Image Arts students who started at Ryerson three years ago will only get to use the new facilities for a semester and a half of their degree (and only part of the facilities). These are the students who have been paying full price to use makeshift darkrooms in Kerr Hall’s underbelly and cramped offices-turned-studios in the Victoria building. Paying $6,335.09 for subpar facilities just isn’t right.

As for the rest of the Master Plan, let’s take stock of the underwhelming accomplishments thus far.

The Student Learning Centre, originally dreamed as a slick, glass box rising above Yonge Street has turned into a bubbly monstrosity that appears to make no effort to fit into the Yonge Street landscape. And, if a certain angry letter is true, the SLC plans defy the desires of the local Business Improvement Area oraganization — the people who have to operate their businesses next to our glorified library.

Maple Leaf Gardens has been purchased in part with funds some of you never voted for and paid for by students who never had a choice. The completion date is supposed to be this spring. We’re not holding our breaths on that one.

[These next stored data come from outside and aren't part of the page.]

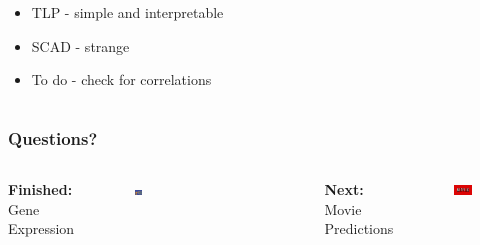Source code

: \documentclass[table]{beamer}
\begin{document}
\begin{frame}
\begin{columns}[T]
\begin{column}{0.5\textwidth}
    \vspace*{0.3cm}
    \begin{itemize}
      \item TLP - simple and interpretable
      \item SCAD - strange
      \item To do - check for correlations
    \end{itemize}
    \end{column}
  \end{columns}
\end{frame}

\begin{frame}
  \frametitle{Questions?}
\begin{columns}[t] %

  \textbf{Finished:}\\
   Gene Expression
\begin{figure}
\includegraphics[width=0.8\linewidth]{DNA.jpg}
\end{figure}

  \textbf{}\\
\begin{figure}
\end{figure}

  \textbf{Next:}\\
  Movie Predictions
\begin{figure}
\includegraphics[width=0.8\linewidth]{netflix.png}
\end{figure}
\end{columns}
\end{frame}
\end{document}
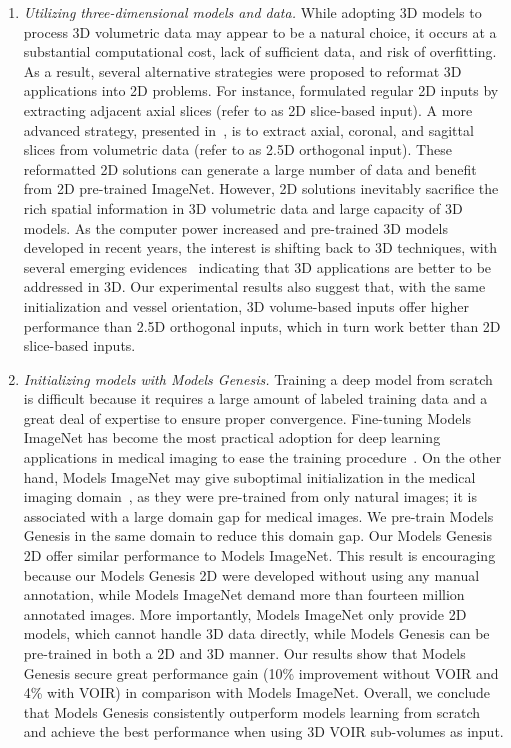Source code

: \begin{enumerate}
    \item \textit{Utilizing three-dimensional models and data.}
    While adopting 3D models to process 3D volumetric data may appear to be a natural choice, it occurs at a substantial computational cost, lack of sufficient data, and risk of overfitting. As a result, several alternative strategies were proposed to reformat 3D applications into 2D problems. For instance, \citet{ben2016fully,sun2017multiphase} formulated regular 2D inputs by extracting adjacent axial slices (refer to as 2D slice-based input). A more advanced strategy, presented in~\citet{prasoon2013deep,roth2014new,roth2015improving}, is to extract axial, coronal, and sagittal slices from volumetric data (refer to as 2.5D orthogonal input). These reformatted 2D solutions can generate a large number of data and benefit from 2D pre-trained ImageNet. However, 2D solutions inevitably sacrifice the rich spatial information in 3D volumetric data and large capacity of 3D models. As the computer power increased and pre-trained 3D models developed in recent years, the interest is shifting back to 3D techniques, with several emerging evidences~\citep{zhou2021models,isensee2021nnu} indicating that 3D applications are better to be addressed in 3D. Our experimental results also suggest that, with the same initialization and vessel orientation, 3D volume-based inputs offer higher performance than 2.5D orthogonal inputs, which in turn work better than 2D slice-based inputs.
    
    \item \textit{Initializing models with Models Genesis.}
    Training a deep model from scratch is difficult because it requires a large amount of labeled training data and a great deal of expertise to ensure proper convergence. Fine-tuning Models ImageNet has become the most practical adoption for deep learning applications in medical imaging to ease the training procedure~\citep{shin2016deep,tajbakhsh2016convolutional}. On the other hand, Models ImageNet may give suboptimal initialization in the medical imaging domain~\citep{raghu2019transfusion}, as they were pre-trained from only natural images; it is associated with a large domain gap for medical images. We pre-train Models Genesis in the same domain to reduce this domain gap. Our Models Genesis 2D offer similar performance to Models ImageNet. This result is encouraging because our Models Genesis 2D were developed without using any manual annotation, while Models ImageNet demand more than fourteen million annotated images. More importantly, Models ImageNet only provide 2D models, which cannot handle 3D data directly, while Models Genesis can be pre-trained in both a 2D and 3D manner. Our results show that Models Genesis secure great performance gain (10\% improvement without VOIR and 4\% with VOIR) in comparison with Models ImageNet. Overall, we conclude that Models Genesis consistently outperform models learning from scratch and achieve the best performance when using 3D VOIR sub-volumes as input.
    
    
\end{enumerate}



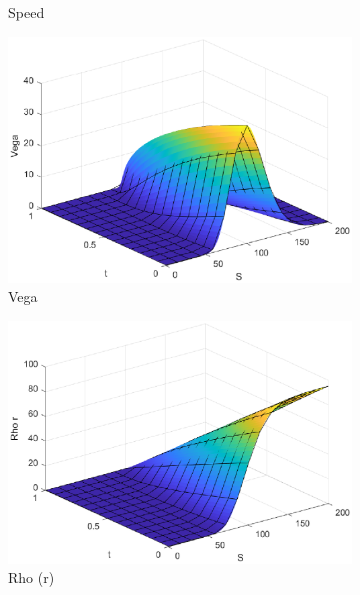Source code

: \begin{figure}[H]
\begin{subfigure}[b]{0.35\linewidth}
        \caption{Speed}
    \end{subfigure}
    \begin{subfigure}[b]{0.35\linewidth}
        \includegraphics[width=\linewidth]{Imagenes/6_Sols/Call/Call_Vega.eps}
        \caption{Vega}
    \end{subfigure}
    \begin{subfigure}[b]{0.35\linewidth}
        \includegraphics[width=\linewidth]{Imagenes/6_Sols/Call/Call_Rho_r.eps}
        \caption{Rho (r)}
    \end{subfigure}
    \begin{subfigure}[b]{0.35\linewidth}

\end{subfigure}
\end{figure}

As for pedestrianization, Gould Street has been decked out with shrubbery only to be invaded with machinery, dust and noise from the aforementioned somewhat-finished Image Arts building.

What happened, Ryerson?

The Master Plan was amibtious. It was everything it should have been and it’s still possible. There is time to make it right. Despite what’s been a disappointing start, the phrase “better late than never” comes to mind.

We’ve done wonders to improve our reputation in academia and industry. This next hurdle will push as firmly out of our spot as Toronto’s other other university.

As a past Eyeopener editor-in-chief said when the Master Plan was first born: don’t fuck this up. Ryerson’s students deserve nothing less.